Neuromyelitis optica spectrum disorder (NMOSD) is an inflammatory and autoimmune disorder of the central nervous system characterized by optic neuritis and longitudinally extensive transverse myelitis as core symptoms. Additionally, area postrema syndrome and brain stem syndrome are also common, as well as the presence of serum autoantibodies that act on the aquaporin-4 (AQP4-immunoglobulin G (AQP4-IgG)) water channels in approximately 80 % of cases (Jarius et al., 2008; Lennon et al., 2004; Wingerchuk et al., 2015)). NMOSD represents a major cause of neurological disability in adults which significantly affects the daily life of patients. It is more frequent in women, with ratios of 5:1 to 10:1. NMOSD has an average age of onset of 30–40 years and people of Hispanic, African, Asian, and Native American descent are more susceptible to it (Flanagan and Weinshenker, 2014). In Mexico, a prevalence of 1 per 100,000 inhabitants has been estimated, which represents 16 % of all autoimmune diseases of the central nervous system in that country (Rivera et al., 2008; Velazquez et al., 2023).
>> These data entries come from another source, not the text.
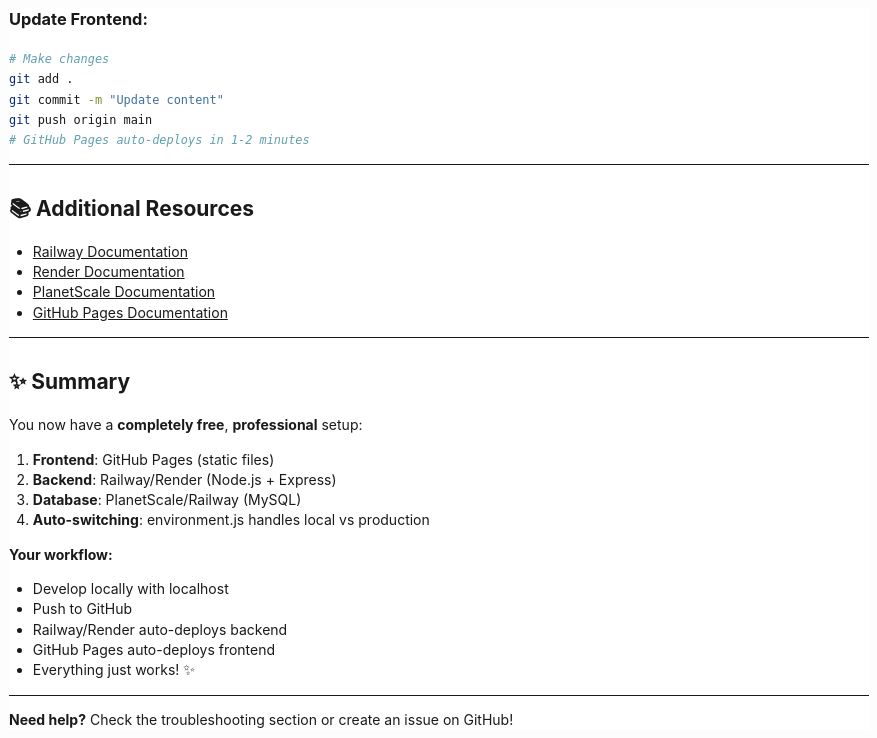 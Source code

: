 ### Update Frontend:
```bash
# Make changes
git add .
git commit -m "Update content"
git push origin main
# GitHub Pages auto-deploys in 1-2 minutes
```

---

## 📚 Additional Resources

- [Railway Documentation](https://docs.railway.app/)
- [Render Documentation](https://render.com/docs)
- [PlanetScale Documentation](https://planetscale.com/docs)
- [GitHub Pages Documentation](https://docs.github.com/pages)

---

## ✨ Summary

You now have a **completely free**, **professional** setup:

1. **Frontend**: GitHub Pages (static files)
2. **Backend**: Railway/Render (Node.js + Express)
3. **Database**: PlanetScale/Railway (MySQL)
4. **Auto-switching**: environment.js handles local vs production

**Your workflow:**
- Develop locally with localhost
- Push to GitHub
- Railway/Render auto-deploys backend
- GitHub Pages auto-deploys frontend
- Everything just works! ✨

---

**Need help?** Check the troubleshooting section or create an issue on GitHub!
Recently, NMOSD has been associated to cognitive impairment, although the reports are still scarce and the results regarding the neuropsychological profile in these patients have been variable (Eizaguirre et al., 2017; Moore et al., 2016; Saji et al., 2013; Vanotti et al., 2013). Although cognitive impairment in NMOSD occurs in up to 70 % of patients, it has received little recognition (Oertel et al., 2019). Importantly, the neuropsychological batteries used for its study vary across studies, making comparisons challenging. Nevertheless, impairments in attention, memory, executive processes, and processing speed have been frequently reported (Blanc et al., 2008; Meng et al., 2017; Saji et al., 2013). Cognitive impairment in NMOSD has been identified as a determining factor in patients' quality of life, along with fatigue and depression (He et al., 2011). However, it is unclear whether cognitive changes are related to the expression of AQP4-IgG antibodies, the degree of lesions in the central nervous system, and/or the degree of functional disability (Blanc et al., 2008; Eizaguirre et al., 2017; Saji et al., 2013; Vanotti et al., 2013), especially at early and middle stages of the disease, which was our objective. Likewise, not enough research has been conducted on cognitive impairment in latin american (much less Mexican) persons suffering from NMOSD.